Dust borrowed Rust's approach to semicolons and their effect on evaluation and relaxed the rules to
accommodate different styles of coding. Rust isn't designed for command lines or REPLs but Dust is
well-suited to those applications. Dust needs to work in a source file or in an ad-hoc one-liner
sent to the CLI. Thus, semicolons are optional in most cases.
There are two things you need to know about semicolons in Dust:
- Semicolons suppress the value of whatever they follow. The preceding statement or expression will
have the type `none` and will not evaluate to a value.
- If a semicolon does not change how the program runs, it is optional.
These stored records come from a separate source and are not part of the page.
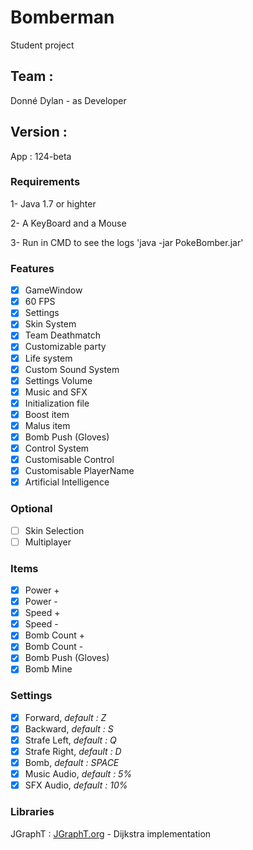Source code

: # Bomberman
Student project

## Team :
Donné Dylan - as Developer

## Version :
App : 124-beta

### Requirements 

1- Java 1.7 or highter

2- A KeyBoard and a Mouse

3- Run in CMD to see the logs 'java -jar PokeBomber.jar'

### Features

- [x] GameWindow
- [x] 60 FPS
- [x] Settings
- [x] Skin System
- [x] Team Deathmatch
- [x] Customizable party
- [x] Life system
- [x] Custom Sound System
- [x] Settings Volume
- [x] Music and SFX
- [x] Initialization file
- [x] Boost item
- [x] Malus item
- [x] Bomb Push (Gloves)
- [x] Control System
- [x] Customisable Control
- [x] Customisable PlayerName
- [x] Artificial Intelligence

### Optional

- [ ] Skin Selection
- [ ] Multiplayer

### Items

- [x] Power +
- [x] Power -
- [x] Speed +
- [x] Speed -
- [x] Bomb Count +
- [x] Bomb Count -
- [x] Bomb Push (Gloves)
- [x] Bomb Mine

### Settings

- [x] Forward, *default : Z*
- [x] Backward, *default : S*
- [x] Strafe Left, *default : Q*
- [x] Strafe Right, *default : D*
- [x] Bomb, *default : SPACE*
- [x] Music Audio, *default : 5%*
- [x] SFX Audio, *default : 10%*

### Libraries

JGraphT : [JGraphT.org](https://jgrapht.org/) - Dijkstra implementation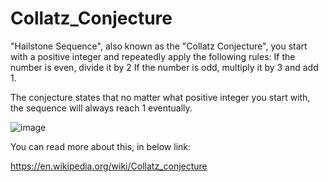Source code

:# Collatz_Conjecture

"Hailstone Sequence", also known as the "Collatz Conjecture", you start with a positive integer and repeatedly apply the following rules:
If the number is even, divide it by 2
If the number is odd, multiply it by 3 and add 1.

The conjecture states that no matter what positive integer you start with, the sequence will always reach 1 eventually.

![image](https://user-images.githubusercontent.com/115138312/236808169-7c5e871b-03a1-4ff5-a345-d72592c3f8b3.png)

You can read more about this, in below link:

https://en.wikipedia.org/wiki/Collatz_conjecture
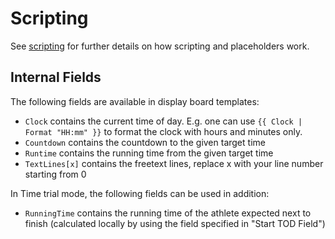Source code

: ﻿# Scripting

See [scripting](../scripting/index.md) for further details on how scripting and placeholders work.

## Internal Fields

The following fields are available in display board templates:

* `Clock` contains the current time of day. E.g. one can use `{{ Clock | Format "HH:mm" }}` to format the clock with hours and minutes only.
* `Countdown` contains the countdown to the given target time
* `Runtime` contains the running time from the given target time
* `TextLines[x]` contains the freetext lines, replace x with your line number starting from 0

In Time trial mode, the following fields can be used in addition: 

* `RunningTime` contains the running time of the athlete expected next to finish (calculated locally by using the field specified in "Start TOD Field")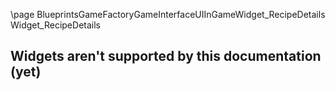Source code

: \page BlueprintsGameFactoryGameInterfaceUIInGameWidget_RecipeDetails Widget_RecipeDetails
## Widgets aren't supported by this documentation (yet)

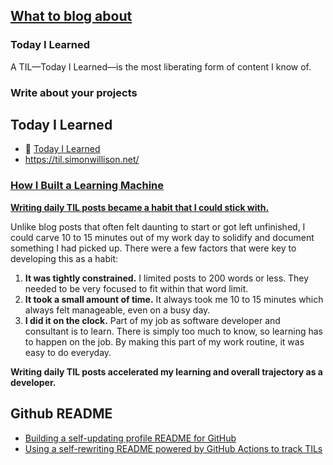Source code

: 
## [What to blog about](https://simonwillison.net/2022/Nov/6/what-to-blog-about/)

### Today I Learned

A TIL—Today I Learned—is the most liberating form of content I know of.

### Write about your projects

## Today I Learned

- 📝 [Today I Learned](https://github.com/jbranchaud/til)
- https://til.simonwillison.net/

### [How I Built a Learning Machine](https://dev.to/jbranchaud/how-i-built-a-learning-machine-45k9)

[**Writing daily TIL posts became a habit that I could stick with.**](https://dev.to/jbranchaud/how-i-built-a-learning-machine-45k9#:~:text=Writing%20daily%20TIL%20posts%20became%20a%20habit%20that%20I%20could%20stick%20with.)

Unlike blog posts that often felt daunting to start or got left unfinished, I could carve 10 to 15 minutes out of my work day to solidify and document something I had picked up. There were a few factors that were key to developing this as a habit:

1. **It was tightly constrained.** I limited posts to 200 words or less. They needed to be very focused to fit within that word limit.
2. **It took a small amount of time.** It always took me 10 to 15 minutes which always felt manageable, even on a busy day.
3. **I did it on the clock.** Part of my job as software developer and consultant is to learn. There is simply too much to know, so learning has to happen on the job. By making this part of my work routine, it was easy to do everyday.

**Writing daily TIL posts accelerated my learning and overall trajectory as a developer.**

## Github README

- [Building a self-updating profile README for GitHub](https://simonwillison.net/2020/Jul/10/self-updating-profile-readme/)
- [Using a self-rewriting README powered by GitHub Actions to track TILs](https://simonwillison.net/2020/Apr/20/self-rewriting-readme/)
This example shows three statements with semicolons. The compiler knows that a `let` statement
cannot produce a value and will always have the type `none`. Thanks to static typing, it also knows
that the `write_line` function has no return value so the function call also has the type `none`.
Therefore, these semicolons are optional.
```rust
let a = 40;
let b = 2;
write_line("The answer is ", a + b);
```
Removing the semicolons does not alter the execution pattern or the return value.
```rust
let x = 10
let y = 3
write_line("The remainder is ", x % y)
```
### Type System
All variables have a type that is established when the variable is declared. This usually does not
require that the type be explicitly stated, Dust can infer the type from the value.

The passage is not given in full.